**Exercise brief**
Every line below should be repeated exactly as written.

**Given data**
________________________________________
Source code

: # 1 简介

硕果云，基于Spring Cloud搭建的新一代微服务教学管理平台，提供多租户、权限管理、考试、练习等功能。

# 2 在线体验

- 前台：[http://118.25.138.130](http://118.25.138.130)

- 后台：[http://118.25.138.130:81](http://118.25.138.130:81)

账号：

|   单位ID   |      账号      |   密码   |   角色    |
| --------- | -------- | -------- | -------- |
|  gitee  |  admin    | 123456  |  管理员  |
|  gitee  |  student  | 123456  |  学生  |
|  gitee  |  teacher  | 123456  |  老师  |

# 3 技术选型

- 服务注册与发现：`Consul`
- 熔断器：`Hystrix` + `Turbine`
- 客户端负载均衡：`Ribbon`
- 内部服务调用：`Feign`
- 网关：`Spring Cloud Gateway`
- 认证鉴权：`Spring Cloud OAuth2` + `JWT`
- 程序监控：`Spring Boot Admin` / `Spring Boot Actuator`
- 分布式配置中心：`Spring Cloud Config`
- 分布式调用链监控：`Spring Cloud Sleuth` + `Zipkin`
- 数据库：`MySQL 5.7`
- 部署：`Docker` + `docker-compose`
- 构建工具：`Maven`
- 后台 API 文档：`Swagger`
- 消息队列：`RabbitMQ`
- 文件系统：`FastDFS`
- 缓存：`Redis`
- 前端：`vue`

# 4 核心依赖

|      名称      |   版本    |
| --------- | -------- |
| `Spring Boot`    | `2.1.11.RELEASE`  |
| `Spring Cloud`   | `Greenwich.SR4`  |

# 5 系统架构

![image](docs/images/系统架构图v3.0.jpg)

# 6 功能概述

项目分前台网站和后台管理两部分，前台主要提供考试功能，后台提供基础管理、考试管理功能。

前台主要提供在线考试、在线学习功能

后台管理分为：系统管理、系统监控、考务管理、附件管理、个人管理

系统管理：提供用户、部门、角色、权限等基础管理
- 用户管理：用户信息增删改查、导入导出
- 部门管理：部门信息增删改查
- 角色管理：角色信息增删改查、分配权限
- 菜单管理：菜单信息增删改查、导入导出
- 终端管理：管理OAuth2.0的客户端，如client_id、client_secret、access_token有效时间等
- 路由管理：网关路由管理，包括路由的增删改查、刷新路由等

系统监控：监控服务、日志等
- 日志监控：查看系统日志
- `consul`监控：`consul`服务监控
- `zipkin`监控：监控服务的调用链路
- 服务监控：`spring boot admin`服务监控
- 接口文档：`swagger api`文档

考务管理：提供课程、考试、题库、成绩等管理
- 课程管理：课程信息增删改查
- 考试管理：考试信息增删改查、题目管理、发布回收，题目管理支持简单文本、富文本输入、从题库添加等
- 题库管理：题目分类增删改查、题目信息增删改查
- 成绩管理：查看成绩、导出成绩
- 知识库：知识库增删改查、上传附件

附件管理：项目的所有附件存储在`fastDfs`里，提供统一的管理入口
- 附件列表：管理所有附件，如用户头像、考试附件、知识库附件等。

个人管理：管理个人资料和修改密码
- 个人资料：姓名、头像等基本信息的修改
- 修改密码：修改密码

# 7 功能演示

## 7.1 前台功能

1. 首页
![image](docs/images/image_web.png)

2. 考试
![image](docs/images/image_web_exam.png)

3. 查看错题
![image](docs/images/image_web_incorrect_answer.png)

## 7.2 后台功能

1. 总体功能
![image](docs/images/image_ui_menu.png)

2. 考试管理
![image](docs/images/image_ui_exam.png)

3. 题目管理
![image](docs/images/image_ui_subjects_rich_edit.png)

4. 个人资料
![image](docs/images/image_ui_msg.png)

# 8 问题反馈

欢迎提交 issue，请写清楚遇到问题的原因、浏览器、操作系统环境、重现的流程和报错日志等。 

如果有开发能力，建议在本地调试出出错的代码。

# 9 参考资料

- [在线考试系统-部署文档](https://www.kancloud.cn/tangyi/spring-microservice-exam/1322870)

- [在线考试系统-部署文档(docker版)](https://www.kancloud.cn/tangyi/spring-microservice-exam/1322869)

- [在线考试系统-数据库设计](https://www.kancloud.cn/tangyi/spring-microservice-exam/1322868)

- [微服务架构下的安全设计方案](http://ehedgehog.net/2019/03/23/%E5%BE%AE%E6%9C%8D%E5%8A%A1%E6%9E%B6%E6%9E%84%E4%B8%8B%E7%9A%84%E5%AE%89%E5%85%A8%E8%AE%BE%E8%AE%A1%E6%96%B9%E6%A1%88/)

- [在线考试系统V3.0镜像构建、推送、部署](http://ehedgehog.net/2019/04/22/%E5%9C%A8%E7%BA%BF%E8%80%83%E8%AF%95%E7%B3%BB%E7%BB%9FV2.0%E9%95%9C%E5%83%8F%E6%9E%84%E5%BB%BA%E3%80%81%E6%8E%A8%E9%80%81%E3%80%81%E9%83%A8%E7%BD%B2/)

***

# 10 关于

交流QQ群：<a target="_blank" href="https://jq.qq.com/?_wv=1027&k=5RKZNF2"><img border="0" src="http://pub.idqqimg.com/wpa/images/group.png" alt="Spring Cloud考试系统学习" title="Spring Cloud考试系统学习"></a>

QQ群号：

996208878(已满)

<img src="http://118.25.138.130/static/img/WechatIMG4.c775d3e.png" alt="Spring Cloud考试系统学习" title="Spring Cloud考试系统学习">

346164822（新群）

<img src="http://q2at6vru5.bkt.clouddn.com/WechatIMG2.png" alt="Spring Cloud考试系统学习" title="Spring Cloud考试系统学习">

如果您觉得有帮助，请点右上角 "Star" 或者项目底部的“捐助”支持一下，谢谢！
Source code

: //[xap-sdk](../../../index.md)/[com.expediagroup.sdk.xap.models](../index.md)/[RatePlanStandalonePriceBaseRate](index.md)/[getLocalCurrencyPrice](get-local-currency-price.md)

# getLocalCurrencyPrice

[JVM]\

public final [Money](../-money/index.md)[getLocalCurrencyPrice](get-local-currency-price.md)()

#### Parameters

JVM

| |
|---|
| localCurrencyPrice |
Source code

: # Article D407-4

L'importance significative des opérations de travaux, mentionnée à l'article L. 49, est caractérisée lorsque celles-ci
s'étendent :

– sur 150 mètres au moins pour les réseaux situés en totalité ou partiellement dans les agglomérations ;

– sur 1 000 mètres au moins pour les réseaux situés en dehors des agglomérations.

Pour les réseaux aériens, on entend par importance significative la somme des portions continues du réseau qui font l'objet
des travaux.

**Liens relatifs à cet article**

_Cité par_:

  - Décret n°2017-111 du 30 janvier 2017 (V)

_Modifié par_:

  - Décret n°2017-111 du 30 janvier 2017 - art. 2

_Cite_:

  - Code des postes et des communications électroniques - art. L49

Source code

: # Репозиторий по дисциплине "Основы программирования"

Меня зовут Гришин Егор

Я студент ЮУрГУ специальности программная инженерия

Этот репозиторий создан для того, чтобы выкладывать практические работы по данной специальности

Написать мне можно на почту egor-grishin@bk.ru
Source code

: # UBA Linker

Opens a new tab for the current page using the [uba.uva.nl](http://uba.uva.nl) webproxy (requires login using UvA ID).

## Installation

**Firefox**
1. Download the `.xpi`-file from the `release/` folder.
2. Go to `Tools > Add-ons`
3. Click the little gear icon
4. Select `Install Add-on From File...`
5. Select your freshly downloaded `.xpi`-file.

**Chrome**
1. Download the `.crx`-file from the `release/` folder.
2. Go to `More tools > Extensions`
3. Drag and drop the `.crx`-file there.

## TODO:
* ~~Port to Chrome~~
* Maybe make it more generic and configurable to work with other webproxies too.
________________________________________
**Answer to the exercise**
Source code

: # 1 简介

硕果云，基于Spring Cloud搭建的新一代微服务教学管理平台，提供多租户、权限管理、考试、练习等功能。

# 2 在线体验

- 前台：[http://118.25.138.130](http://118.25.138.130)

- 后台：[http://118.25.138.130:81](http://118.25.138.130:81)

账号：

|   单位ID   |      账号      |   密码   |   角色    |
| --------- | -------- | -------- | -------- |
|  gitee  |  admin    | 123456  |  管理员  |
|  gitee  |  student  | 123456  |  学生  |
|  gitee  |  teacher  | 123456  |  老师  |

# 3 技术选型

- 服务注册与发现：`Consul`
- 熔断器：`Hystrix` + `Turbine`
- 客户端负载均衡：`Ribbon`
- 内部服务调用：`Feign`
- 网关：`Spring Cloud Gateway`
- 认证鉴权：`Spring Cloud OAuth2` + `JWT`
- 程序监控：`Spring Boot Admin` / `Spring Boot Actuator`
- 分布式配置中心：`Spring Cloud Config`
- 分布式调用链监控：`Spring Cloud Sleuth` + `Zipkin`
- 数据库：`MySQL 5.7`
- 部署：`Docker` + `docker-compose`
- 构建工具：`Maven`
- 后台 API 文档：`Swagger`
- 消息队列：`RabbitMQ`
- 文件系统：`FastDFS`
- 缓存：`Redis`
- 前端：`vue`

# 4 核心依赖

|      名称      |   版本    |
| --------- | -------- |
| `Spring Boot`    | `2.1.11.RELEASE`  |
| `Spring Cloud`   | `Greenwich.SR4`  |

# 5 系统架构

![image](docs/images/系统架构图v3.0.jpg)

# 6 功能概述

项目分前台网站和后台管理两部分，前台主要提供考试功能，后台提供基础管理、考试管理功能。

前台主要提供在线考试、在线学习功能

后台管理分为：系统管理、系统监控、考务管理、附件管理、个人管理

系统管理：提供用户、部门、角色、权限等基础管理
- 用户管理：用户信息增删改查、导入导出
- 部门管理：部门信息增删改查
- 角色管理：角色信息增删改查、分配权限
- 菜单管理：菜单信息增删改查、导入导出
- 终端管理：管理OAuth2.0的客户端，如client_id、client_secret、access_token有效时间等
- 路由管理：网关路由管理，包括路由的增删改查、刷新路由等

系统监控：监控服务、日志等
- 日志监控：查看系统日志
- `consul`监控：`consul`服务监控
- `zipkin`监控：监控服务的调用链路
- 服务监控：`spring boot admin`服务监控
- 接口文档：`swagger api`文档

考务管理：提供课程、考试、题库、成绩等管理
- 课程管理：课程信息增删改查
- 考试管理：考试信息增删改查、题目管理、发布回收，题目管理支持简单文本、富文本输入、从题库添加等
- 题库管理：题目分类增删改查、题目信息增删改查
- 成绩管理：查看成绩、导出成绩
- 知识库：知识库增删改查、上传附件

附件管理：项目的所有附件存储在`fastDfs`里，提供统一的管理入口
- 附件列表：管理所有附件，如用户头像、考试附件、知识库附件等。

个人管理：管理个人资料和修改密码
- 个人资料：姓名、头像等基本信息的修改
- 修改密码：修改密码

# 7 功能演示

## 7.1 前台功能

1. 首页
![image](docs/images/image_web.png)

2. 考试
![image](docs/images/image_web_exam.png)

3. 查看错题
![image](docs/images/image_web_incorrect_answer.png)

## 7.2 后台功能

1. 总体功能
![image](docs/images/image_ui_menu.png)

2. 考试管理
![image](docs/images/image_ui_exam.png)

3. 题目管理
![image](docs/images/image_ui_subjects_rich_edit.png)

4. 个人资料
![image](docs/images/image_ui_msg.png)

# 8 问题反馈

欢迎提交 issue，请写清楚遇到问题的原因、浏览器、操作系统环境、重现的流程和报错日志等。 

如果有开发能力，建议在本地调试出出错的代码。

# 9 参考资料

- [在线考试系统-部署文档](https://www.kancloud.cn/tangyi/spring-microservice-exam/1322870)

- [在线考试系统-部署文档(docker版)](https://www.kancloud.cn/tangyi/spring-microservice-exam/1322869)

- [在线考试系统-数据库设计](https://www.kancloud.cn/tangyi/spring-microservice-exam/1322868)

- [微服务架构下的安全设计方案](http://ehedgehog.net/2019/03/23/%E5%BE%AE%E6%9C%8D%E5%8A%A1%E6%9E%B6%E6%9E%84%E4%B8%8B%E7%9A%84%E5%AE%89%E5%85%A8%E8%AE%BE%E8%AE%A1%E6%96%B9%E6%A1%88/)

- [在线考试系统V3.0镜像构建、推送、部署](http://ehedgehog.net/2019/04/22/%E5%9C%A8%E7%BA%BF%E8%80%83%E8%AF%95%E7%B3%BB%E7%BB%9FV2.0%E9%95%9C%E5%83%8F%E6%9E%84%E5%BB%BA%E3%80%81%E6%8E%A8%E9%80%81%E3%80%81%E9%83%A8%E7%BD%B2/)

***

# 10 关于

交流QQ群：<a target="_blank" href="https://jq.qq.com/?_wv=1027&k=5RKZNF2"><img border="0" src="http://pub.idqqimg.com/wpa/images/group.png" alt="Spring Cloud考试系统学习" title="Spring Cloud考试系统学习"></a>

QQ群号：

996208878(已满)

<img src="http://118.25.138.130/static/img/WechatIMG4.c775d3e.png" alt="Spring Cloud考试系统学习" title="Spring Cloud考试系统学习">

346164822（新群）

<img src="http://q2at6vru5.bkt.clouddn.com/WechatIMG2.png" alt="Spring Cloud考试系统学习" title="Spring Cloud考试系统学习">

如果您觉得有帮助，请点右上角 "Star" 或者项目底部的“捐助”支持一下，谢谢！
Source code

: //[xap-sdk](../../../index.md)/[com.expediagroup.sdk.xap.models](../index.md)/[RatePlanStandalonePriceBaseRate](index.md)/[getLocalCurrencyPrice](get-local-currency-price.md)

# getLocalCurrencyPrice

[JVM]\

public final [Money](../-money/index.md)[getLocalCurrencyPrice](get-local-currency-price.md)()

#### Parameters

JVM

| |
|---|
| localCurrencyPrice |
Source code

: # Article D407-4

L'importance significative des opérations de travaux, mentionnée à l'article L. 49, est caractérisée lorsque celles-ci
s'étendent :

– sur 150 mètres au moins pour les réseaux situés en totalité ou partiellement dans les agglomérations ;

– sur 1 000 mètres au moins pour les réseaux situés en dehors des agglomérations.

Pour les réseaux aériens, on entend par importance significative la somme des portions continues du réseau qui font l'objet
des travaux.

**Liens relatifs à cet article**

_Cité par_:

  - Décret n°2017-111 du 30 janvier 2017 (V)

_Modifié par_:

  - Décret n°2017-111 du 30 janvier 2017 - art. 2

_Cite_:

  - Code des postes et des communications électroniques - art. L49

Source code

: # Репозиторий по дисциплине "Основы программирования"

Меня зовут Гришин Егор

Я студент ЮУрГУ специальности программная инженерия

Этот репозиторий создан для того, чтобы выкладывать практические работы по данной специальности

Написать мне можно на почту egor-grishin@bk.ru
Source code

: # UBA Linker

Opens a new tab for the current page using the [uba.uva.nl](http://uba.uva.nl) webproxy (requires login using UvA ID).

## Installation

**Firefox**
1. Download the `.xpi`-file from the `release/` folder.
2. Go to `Tools > Add-ons`
3. Click the little gear icon
4. Select `Install Add-on From File...`
5. Select your freshly downloaded `.xpi`-file.

**Chrome**
1. Download the `.crx`-file from the `release/` folder.
2. Go to `More tools > Extensions`
3. Drag and drop the `.crx`-file there.

## TODO:
* ~~Port to Chrome~~
* Maybe make it more generic and configurable to work with other webproxies too.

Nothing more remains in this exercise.